(Data records)
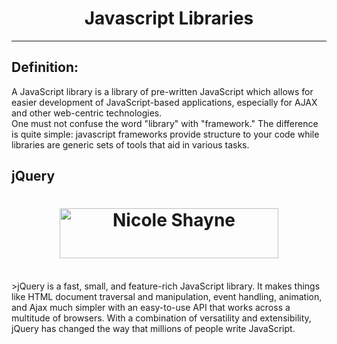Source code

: <h1 align="center">Javascript Libraries</h1>

---

## Definition:
A JavaScript library is a library of pre-written JavaScript which allows for easier development of JavaScript-based applications, especially for AJAX and other web-centric technologies.
<br>
One must not confuse the word "library" with "framework." The difference is quite simple: javascript frameworks provide structure to your code while libraries are generic sets of tools that aid in various tasks.
<br>

## jQuery
<h1 align="center"><a href="https://jqueryui.com" target="_blank"><img width="350" height="80" alt="Nicole Shayne" src="https://upload.wikimedia.org/wikipedia/en/9/9e/JQuery_logo.svg"></a></h1>
<br>
>jQuery is a fast, small, and feature-rich JavaScript library. It makes things like HTML document traversal and manipulation, event handling, animation, and Ajax much simpler with an easy-to-use API that works across a multitude of browsers. With a combination of versatility and extensibility, jQuery has changed the way that millions of people write JavaScript.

• Problem description:
From the entries above, copy every line containing the word "align".

• Exercise output:
: <h1 align="center">Javascript Libraries</h1>
<h1 align="center"><a href="https://jqueryui.com" target="_blank"><img width="350" height="80" alt="Nicole Shayne" src="https://upload.wikimedia.org/wikipedia/en/9/9e/JQuery_logo.svg"></a></h1>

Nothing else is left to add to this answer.